Rein zufällig, wie er betont, habe der Ermittler ein beiläufiges Gespräch
über die Insel Fehmarn begonnen. Auf der Ostseeinsel soll Zschäpe gemeinsam
mit Uwe Mundlos und Uwe Böhnhardt mehrfach im Urlaub gewesen sein, während
das Trio bereits im Untergrund lebte.
Doch Zschäpe ließ sich nicht auf das Thema ein: „Wer sagt denn, dass ich
schon mal auf Fehrmann war“, habe sie geantwortet, berichtete der Polizist.
## Entschuldigung bei Großmutter
Dass dieser Gesprächsbeginn wirklich zufällig war, wollten Zschäpes
Verteidiger vor Gericht nicht so recht glauben und fragten am Mittwoch
immer wieder nach. „Ich war vor über zehn Jahren mehrfach dort im Urlaub
und wollte wissen, was Frau Zschäpe dazu sagt“, erklärte der BKA-Beamte.
Für die Verteidigung ist das entscheidend, hatte sie doch vor der Fahrt
schriftlich darauf hingewiesen, dass es im Wagen keine Vernehmung Zschäpes
geben dürfe, weil die Mandantin keine Angaben machen wolle.
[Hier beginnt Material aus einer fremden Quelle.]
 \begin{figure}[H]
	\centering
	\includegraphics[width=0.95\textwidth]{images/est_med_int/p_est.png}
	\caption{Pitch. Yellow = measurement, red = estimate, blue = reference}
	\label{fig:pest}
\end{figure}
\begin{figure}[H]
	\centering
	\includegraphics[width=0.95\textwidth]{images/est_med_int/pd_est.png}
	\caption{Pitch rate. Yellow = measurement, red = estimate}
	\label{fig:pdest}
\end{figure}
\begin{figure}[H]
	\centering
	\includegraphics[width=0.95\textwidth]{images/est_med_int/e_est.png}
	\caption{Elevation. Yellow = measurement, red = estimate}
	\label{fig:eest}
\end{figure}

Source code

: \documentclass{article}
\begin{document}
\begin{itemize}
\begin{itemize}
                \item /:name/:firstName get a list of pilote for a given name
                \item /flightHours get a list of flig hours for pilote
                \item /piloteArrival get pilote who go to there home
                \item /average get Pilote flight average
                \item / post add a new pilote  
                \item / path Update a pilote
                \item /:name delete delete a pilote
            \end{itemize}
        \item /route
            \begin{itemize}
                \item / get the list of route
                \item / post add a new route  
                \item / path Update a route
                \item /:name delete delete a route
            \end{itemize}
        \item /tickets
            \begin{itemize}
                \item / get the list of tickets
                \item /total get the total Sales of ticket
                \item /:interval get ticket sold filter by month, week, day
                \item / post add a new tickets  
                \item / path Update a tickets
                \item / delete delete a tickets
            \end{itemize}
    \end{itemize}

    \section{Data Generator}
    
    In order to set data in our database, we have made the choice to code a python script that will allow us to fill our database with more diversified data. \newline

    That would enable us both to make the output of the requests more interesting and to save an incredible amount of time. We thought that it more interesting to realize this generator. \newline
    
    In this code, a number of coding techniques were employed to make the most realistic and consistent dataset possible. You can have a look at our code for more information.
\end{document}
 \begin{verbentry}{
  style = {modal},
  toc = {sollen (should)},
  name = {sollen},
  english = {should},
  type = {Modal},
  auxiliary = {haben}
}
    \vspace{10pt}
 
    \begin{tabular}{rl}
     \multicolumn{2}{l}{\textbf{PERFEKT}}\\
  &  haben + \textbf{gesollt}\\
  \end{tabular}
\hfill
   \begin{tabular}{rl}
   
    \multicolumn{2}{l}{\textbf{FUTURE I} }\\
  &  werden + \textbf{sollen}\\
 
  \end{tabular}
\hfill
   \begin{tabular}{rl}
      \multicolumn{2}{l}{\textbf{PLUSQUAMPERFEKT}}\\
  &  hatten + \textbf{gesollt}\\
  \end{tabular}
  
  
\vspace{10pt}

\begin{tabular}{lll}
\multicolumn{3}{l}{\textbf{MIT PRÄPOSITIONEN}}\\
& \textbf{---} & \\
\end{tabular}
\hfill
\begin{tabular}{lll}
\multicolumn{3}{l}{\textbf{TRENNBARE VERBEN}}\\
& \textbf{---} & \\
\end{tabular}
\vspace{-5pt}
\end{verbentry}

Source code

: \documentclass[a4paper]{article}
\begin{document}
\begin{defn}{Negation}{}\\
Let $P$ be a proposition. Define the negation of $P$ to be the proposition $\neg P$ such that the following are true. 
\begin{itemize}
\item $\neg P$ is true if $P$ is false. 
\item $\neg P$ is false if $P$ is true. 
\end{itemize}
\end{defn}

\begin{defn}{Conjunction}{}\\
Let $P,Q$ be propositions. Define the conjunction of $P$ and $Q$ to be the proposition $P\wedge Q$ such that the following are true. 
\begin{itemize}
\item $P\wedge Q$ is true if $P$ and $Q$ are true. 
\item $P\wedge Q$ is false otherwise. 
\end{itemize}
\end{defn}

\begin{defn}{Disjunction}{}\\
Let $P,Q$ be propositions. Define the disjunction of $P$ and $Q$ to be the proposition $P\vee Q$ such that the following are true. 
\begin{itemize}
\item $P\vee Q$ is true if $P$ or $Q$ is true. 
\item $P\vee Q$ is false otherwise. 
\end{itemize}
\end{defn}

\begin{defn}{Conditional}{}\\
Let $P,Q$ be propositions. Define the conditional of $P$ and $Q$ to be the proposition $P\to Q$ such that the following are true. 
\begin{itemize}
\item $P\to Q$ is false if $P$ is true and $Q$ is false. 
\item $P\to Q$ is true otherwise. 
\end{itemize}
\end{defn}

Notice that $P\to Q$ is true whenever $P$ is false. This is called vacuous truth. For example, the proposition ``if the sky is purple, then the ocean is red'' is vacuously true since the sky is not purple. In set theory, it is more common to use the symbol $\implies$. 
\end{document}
Den Ausführungen des Beamten zufolge ist das vor allem der Wunsch der
Verteidiger. Auf der Fahrt habe Zschäpe erklärt, eigentlich aussagen zu
wollen. „Sie wollte das eigentlich, insbesondere als es ihrer Großmutter
schlecht ging, um sich bei ihrer Großmutter zu entschuldigen“, sagte der
Polizist. Dazu sei ihr jedoch von Wolfgang Heer, ihrem Rechtsanwalt,
abgeraten worden. Wenn sie aussage, mache sie das vollständig und
umfassend, soll die an Füßen und Händen gefesselte Zschäpe darüber hinaus
erklärt haben. Sie sei niemand, der nicht zu seinen Taten stehe.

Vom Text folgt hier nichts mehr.